1990: Poland Mayor Merle Madrid seeks reinstatement of the Mayor’s Court in the village, saying the shifting of jurisdiction to Struthers Municipal Court has affected police department morale and has caused a dangerous shortfall in village funds.

Tom Fair, former director of the United Steel Workers McDonald subdistrict, is hired as labor relations director of Warren Consolidated Industries.

The Ohio Environmental Protection Agency is urging cities that rely on the Ohio River for their water to investigate other supply sources and ways to treat and store water during emergencies.

1975: Sebring Village officials lift a police order that had closed the village’s five taverns and two private clubs after a barroom brawl that required 40 policemen to quell and resulted in the arrest of 18 people, including four 18-year-olds.

Arson investigators are convinced there is a “godfather” in the Youngstown area who calls the shots in most arsons that destroy financially troubled businesses.

Eighteen students from Mahoning, Trumbull and Columbiana high schools are chosen from 3,000 applicants for the 250-member Ohio Youth Choir. They are John Boquist, Nancy Pelini, Donna Vaclav, M. Delores Capel, Brad Hendricks, Carolyn Valentine, Dan Clifton, Brad McCrimmon, Jim Pitsenbarger, Russell Hite, Arthur Miller, Sidney Lenyo, Gary Glowacki, Debbie Delaney, Tammy Perkins, Don Wolf, Michael Howenstine, Jean Fuhrman.

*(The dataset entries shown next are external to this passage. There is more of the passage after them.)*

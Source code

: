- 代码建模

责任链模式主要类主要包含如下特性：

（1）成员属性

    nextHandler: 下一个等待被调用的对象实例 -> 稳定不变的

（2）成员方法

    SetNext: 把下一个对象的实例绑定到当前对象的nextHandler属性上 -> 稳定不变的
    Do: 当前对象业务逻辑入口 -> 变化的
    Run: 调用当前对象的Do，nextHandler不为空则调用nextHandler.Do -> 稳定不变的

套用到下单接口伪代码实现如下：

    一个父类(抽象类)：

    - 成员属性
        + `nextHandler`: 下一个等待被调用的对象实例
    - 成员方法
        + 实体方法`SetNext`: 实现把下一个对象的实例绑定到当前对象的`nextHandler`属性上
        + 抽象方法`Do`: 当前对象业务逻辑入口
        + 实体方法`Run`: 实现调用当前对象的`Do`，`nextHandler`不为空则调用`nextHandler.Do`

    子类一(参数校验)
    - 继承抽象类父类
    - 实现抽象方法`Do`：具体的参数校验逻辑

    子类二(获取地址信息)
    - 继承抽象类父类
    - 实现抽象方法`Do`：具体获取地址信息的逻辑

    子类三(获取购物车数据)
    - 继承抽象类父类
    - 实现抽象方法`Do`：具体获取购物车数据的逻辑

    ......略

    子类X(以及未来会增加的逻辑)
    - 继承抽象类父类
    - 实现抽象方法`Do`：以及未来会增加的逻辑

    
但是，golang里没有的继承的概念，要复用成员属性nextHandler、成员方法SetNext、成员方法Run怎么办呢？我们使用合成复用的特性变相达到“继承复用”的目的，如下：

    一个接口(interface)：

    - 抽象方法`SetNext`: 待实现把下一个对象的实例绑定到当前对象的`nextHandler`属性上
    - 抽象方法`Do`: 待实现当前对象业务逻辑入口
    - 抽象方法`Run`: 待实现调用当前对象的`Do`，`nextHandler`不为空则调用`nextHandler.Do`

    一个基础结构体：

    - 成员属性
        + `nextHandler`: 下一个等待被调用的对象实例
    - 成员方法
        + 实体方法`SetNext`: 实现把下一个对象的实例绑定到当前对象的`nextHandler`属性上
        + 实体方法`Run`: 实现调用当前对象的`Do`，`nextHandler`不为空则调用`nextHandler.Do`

1965: Dr. Howard Jones, president of Youngstown University, announces the university will begin construction of a $1.75 million science building in the fall. It will be named for Ward Beecher, former director of Commercial Shearing & Stamping Co., who made a substantial contribution toward construction.

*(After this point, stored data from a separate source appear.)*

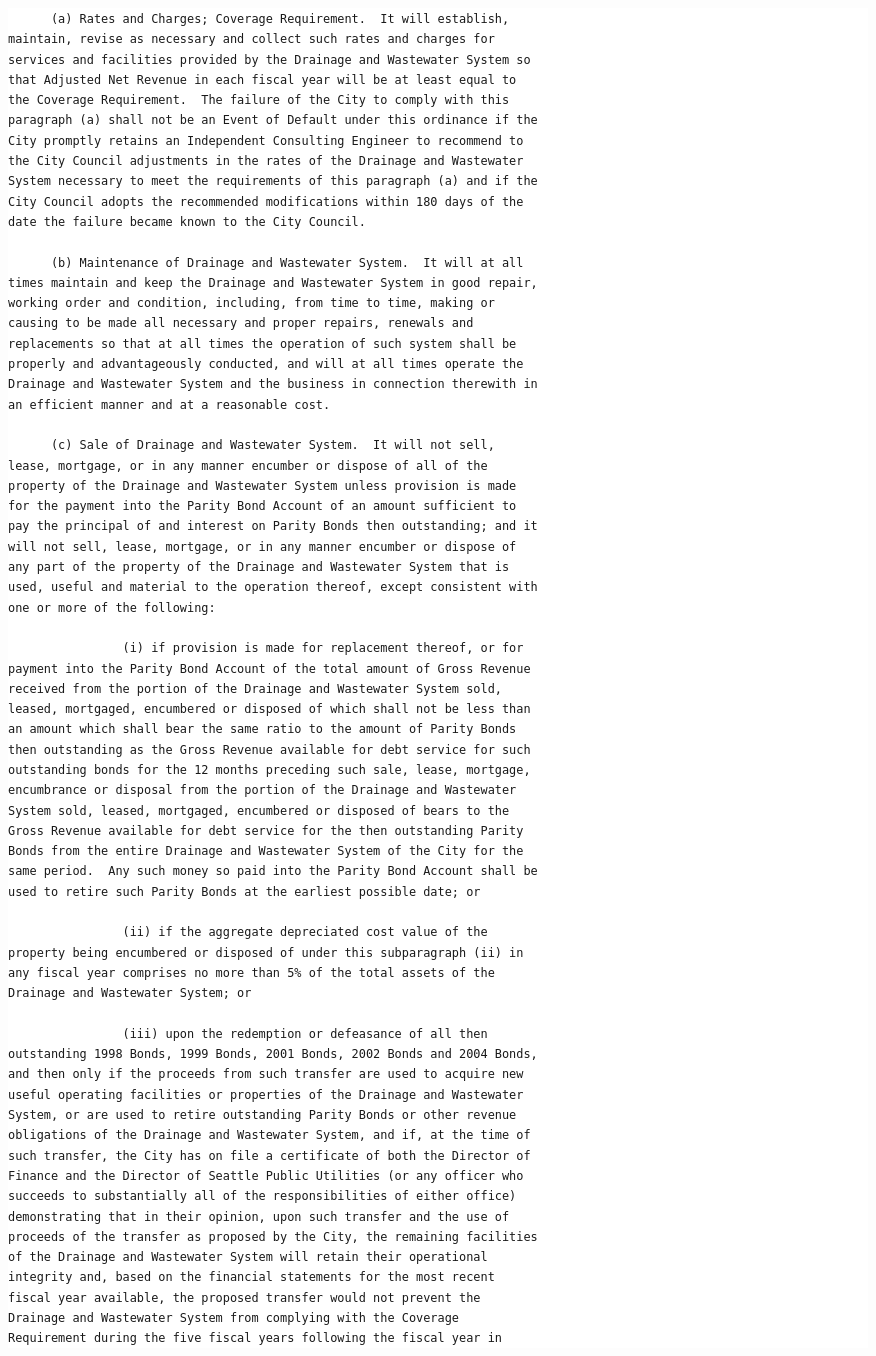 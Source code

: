           (a) Rates and Charges; Coverage Requirement.  It will establish,  
    maintain, revise as necessary and collect such rates and charges for  
    services and facilities provided by the Drainage and Wastewater System so  
    that Adjusted Net Revenue in each fiscal year will be at least equal to  
    the Coverage Requirement.  The failure of the City to comply with this  
    paragraph (a) shall not be an Event of Default under this ordinance if the  
    City promptly retains an Independent Consulting Engineer to recommend to  
    the City Council adjustments in the rates of the Drainage and Wastewater  
    System necessary to meet the requirements of this paragraph (a) and if the  
    City Council adopts the recommended modifications within 180 days of the  
    date the failure became known to the City Council.  
  
          (b) Maintenance of Drainage and Wastewater System.  It will at all  
    times maintain and keep the Drainage and Wastewater System in good repair,  
    working order and condition, including, from time to time, making or  
    causing to be made all necessary and proper repairs, renewals and  
    replacements so that at all times the operation of such system shall be  
    properly and advantageously conducted, and will at all times operate the  
    Drainage and Wastewater System and the business in connection therewith in  
    an efficient manner and at a reasonable cost.  
  
          (c) Sale of Drainage and Wastewater System.  It will not sell,  
    lease, mortgage, or in any manner encumber or dispose of all of the  
    property of the Drainage and Wastewater System unless provision is made  
    for the payment into the Parity Bond Account of an amount sufficient to  
    pay the principal of and interest on Parity Bonds then outstanding; and it  
    will not sell, lease, mortgage, or in any manner encumber or dispose of  
    any part of the property of the Drainage and Wastewater System that is  
    used, useful and material to the operation thereof, except consistent with  
    one or more of the following:  
  
                    (i) if provision is made for replacement thereof, or for  
    payment into the Parity Bond Account of the total amount of Gross Revenue  
    received from the portion of the Drainage and Wastewater System sold,  
    leased, mortgaged, encumbered or disposed of which shall not be less than  
    an amount which shall bear the same ratio to the amount of Parity Bonds  
    then outstanding as the Gross Revenue available for debt service for such  
    outstanding bonds for the 12 months preceding such sale, lease, mortgage,  
    encumbrance or disposal from the portion of the Drainage and Wastewater  
    System sold, leased, mortgaged, encumbered or disposed of bears to the  
    Gross Revenue available for debt service for the then outstanding Parity  
    Bonds from the entire Drainage and Wastewater System of the City for the  
    same period.  Any such money so paid into the Parity Bond Account shall be  
    used to retire such Parity Bonds at the earliest possible date; or  
  
                    (ii) if the aggregate depreciated cost value of the  
    property being encumbered or disposed of under this subparagraph (ii) in  
    any fiscal year comprises no more than 5% of the total assets of the  
    Drainage and Wastewater System; or  
  
                    (iii) upon the redemption or defeasance of all then  
    outstanding 1998 Bonds, 1999 Bonds, 2001 Bonds, 2002 Bonds and 2004 Bonds,  
    and then only if the proceeds from such transfer are used to acquire new  
    useful operating facilities or properties of the Drainage and Wastewater  
    System, or are used to retire outstanding Parity Bonds or other revenue  
    obligations of the Drainage and Wastewater System, and if, at the time of  
    such transfer, the City has on file a certificate of both the Director of  
    Finance and the Director of Seattle Public Utilities (or any officer who  
    succeeds to substantially all of the responsibilities of either office)  
    demonstrating that in their opinion, upon such transfer and the use of  
    proceeds of the transfer as proposed by the City, the remaining facilities  
    of the Drainage and Wastewater System will retain their operational  
    integrity and, based on the financial statements for the most recent  
    fiscal year available, the proposed transfer would not prevent the  
    Drainage and Wastewater System from complying with the Coverage  
    Requirement during the five fiscal years following the fiscal year in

Lethra C. Astry, a prominent Salem Republican, is appointed by Gov. James Rhodes to serve on the Ohio Bridge Commission.

Dr. Robert B. Day, a senior scientist at Los Alamos, N.M., nuclear laboratory and son of Mr. and Mrs. Robert Day of Warren, is one of three mountain climbers killed in a fall on a Colorado mountain slope.

1940: A subcommittee of the National Advisory Committee for Aeronautics will visit Youngstown to inspect the new municipal airport as the possible location for an $8.4 million airplane-engine research laboratory being planned by the federal government.

A suit to restrain the Ohio Bell Telephone Co. from discontinuing service to Youngstown bookie joints is filed in Mahoning Common Pleas Court by William Hamilton, local representative for Empire New Service and H.F. Crowley, Steubenville representatives.

Edward J.D. Newitt Jr., 13, of London, a city under bombardment by Nazi planes, comes to Youngstown to live with his aunt Mrs. J.L. Baker, 1664 Pointview Ave. Both his parents are British, but he was born in Scranton, Pa., making him a U.S. citizen who could easily re-enter the country.